Redeeming the Years

James 4:14 

You do not know what your life will be like tomorrow. You are just a vapor that appears for a little while and then vanishes away. 

Do you realize that the only time in our lives when we liked growing older was when we were kids?  

When you were less than 10 years old, you were so excited about aging that you used fractions.  If someone asked you how old you were, you responded, "I'm five . . . and one-half!"

Then you hit double-digits and began dreaming of the next major milestone: 13.   Oh, to be a teenager . . . life will finally be all that I dreamed it would be.  Or so we thought.

When 13 finally got there, you immediately began skipping years.  If someone asked how old you were, you said, "I'm almost 16."  You might have two years to go, but that's completely ignored.  You were almost 16.

Then 21 came and you'd really arrived—right? Even the words sounded like a ceremony: you became 21!  But that didn't last very long, did it?  Soon you turned 30 and wondered where the time went!

Next thing you know, you're pushing 40, and not long after, you reach 50. 

Strange how we word this progression of time, isn't it? You become 21, turn 30, you're pushing 40,  reach 50, and you make it to 60! By then you've built up so much momentum that you hit 70! 

After that you're simply "in your 80s."  But if you make it past that, you start going backward!  You say, "I was just 92," or, "I was 95 last year."

Then a really strange phenomenon occurs: if you're one of the select few who make it to the century mark, you start thinking like a kid again.  Someone asks how old you are and you say, "I'm one hundred and one-half . . . I'm almost 102!" 

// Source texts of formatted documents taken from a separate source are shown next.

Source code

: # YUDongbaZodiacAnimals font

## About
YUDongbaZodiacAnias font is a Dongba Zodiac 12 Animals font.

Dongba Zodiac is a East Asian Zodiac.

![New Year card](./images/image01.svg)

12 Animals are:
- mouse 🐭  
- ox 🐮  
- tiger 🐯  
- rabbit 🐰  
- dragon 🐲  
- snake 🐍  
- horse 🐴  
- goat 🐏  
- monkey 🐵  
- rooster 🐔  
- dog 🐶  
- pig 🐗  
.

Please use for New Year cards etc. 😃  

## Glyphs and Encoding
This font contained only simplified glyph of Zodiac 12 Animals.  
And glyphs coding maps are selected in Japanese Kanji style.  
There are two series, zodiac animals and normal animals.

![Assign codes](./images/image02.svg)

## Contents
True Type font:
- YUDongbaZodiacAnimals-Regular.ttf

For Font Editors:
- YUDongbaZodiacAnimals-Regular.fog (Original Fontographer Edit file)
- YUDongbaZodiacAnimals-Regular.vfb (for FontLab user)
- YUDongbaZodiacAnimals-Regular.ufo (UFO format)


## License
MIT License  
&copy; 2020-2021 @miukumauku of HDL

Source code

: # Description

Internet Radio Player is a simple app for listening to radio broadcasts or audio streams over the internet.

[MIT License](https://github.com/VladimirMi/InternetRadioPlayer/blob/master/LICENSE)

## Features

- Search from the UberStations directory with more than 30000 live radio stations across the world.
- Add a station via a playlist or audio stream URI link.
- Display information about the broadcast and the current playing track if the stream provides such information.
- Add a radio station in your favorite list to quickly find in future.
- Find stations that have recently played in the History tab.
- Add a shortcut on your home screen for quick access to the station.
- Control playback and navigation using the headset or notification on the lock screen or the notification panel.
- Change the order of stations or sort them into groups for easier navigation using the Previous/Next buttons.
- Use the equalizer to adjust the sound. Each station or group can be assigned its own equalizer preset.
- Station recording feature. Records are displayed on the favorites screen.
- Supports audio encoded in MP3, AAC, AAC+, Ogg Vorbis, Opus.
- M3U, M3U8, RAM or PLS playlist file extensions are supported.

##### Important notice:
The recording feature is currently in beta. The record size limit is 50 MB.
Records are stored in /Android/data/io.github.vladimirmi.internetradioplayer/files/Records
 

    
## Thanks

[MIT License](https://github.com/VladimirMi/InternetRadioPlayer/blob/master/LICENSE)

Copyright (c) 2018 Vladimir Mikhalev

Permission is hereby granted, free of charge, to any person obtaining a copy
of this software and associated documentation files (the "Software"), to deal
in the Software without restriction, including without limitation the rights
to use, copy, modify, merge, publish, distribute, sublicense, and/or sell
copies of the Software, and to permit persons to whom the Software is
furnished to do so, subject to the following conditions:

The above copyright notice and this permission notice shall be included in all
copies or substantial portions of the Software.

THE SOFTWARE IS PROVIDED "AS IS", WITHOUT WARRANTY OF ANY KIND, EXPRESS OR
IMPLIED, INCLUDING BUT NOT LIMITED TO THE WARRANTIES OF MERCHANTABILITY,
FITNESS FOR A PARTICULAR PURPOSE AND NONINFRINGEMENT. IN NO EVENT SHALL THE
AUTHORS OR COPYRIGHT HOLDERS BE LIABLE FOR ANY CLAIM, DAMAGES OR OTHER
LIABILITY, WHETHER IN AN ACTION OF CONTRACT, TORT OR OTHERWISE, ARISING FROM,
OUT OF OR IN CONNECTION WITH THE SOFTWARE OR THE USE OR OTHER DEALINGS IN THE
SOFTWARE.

It doesn't matter where you find yourself on this timeline, time flies for all of us. Tomorrows seem like they will never come, and yesterdays seem like they never happened. The psalmist writes in 103:15:  As for man, his days are like grass; as a flower of the field, so he flourishes. When the wind has passed over it, it is no  more, and its place acknowledges it no longer.

It really doesn't matter what age you are.   Whether  you're 24 or 84, the question is: what are you doing with the time you have left?  How are you spending your life now?

If we were cats, we might get nine chances at life (so the saying goes) but as it stands, we only get one.  Just one chance at however life unfolds in God's sovereign plan to be: a loving spouse; a godly parent; a faithful friend; a good servant of Jesus Christ.

So let's take the words of Ephesians 5:16 to heart and "make the most of our time." 

Be careful not to measure your life by birthdays or special occasions alone; evaluate it by what God is accomplishing in and through the energy and efforts of your life. 

When I was a boy, my parents had a plaque hanging over their dining room door that read,

Only one life, 'twill soon be past; 
Only what's done for Christ will last. 

That's a good reminder.  Life is about much more than aging—it's about living . . . living every moment for the glory of God. 

Prayer Point: Ask the Lord to help you make some changes or develop some disciplines to enable you to capture the most of your time—right now—for His glory.  Ask God to prepare you with His will in mind, trusting Him that when it does not match your plans, His ways are always perfect.

Extra Refreshment: Read all of Psalms 103 for a bit more perspective.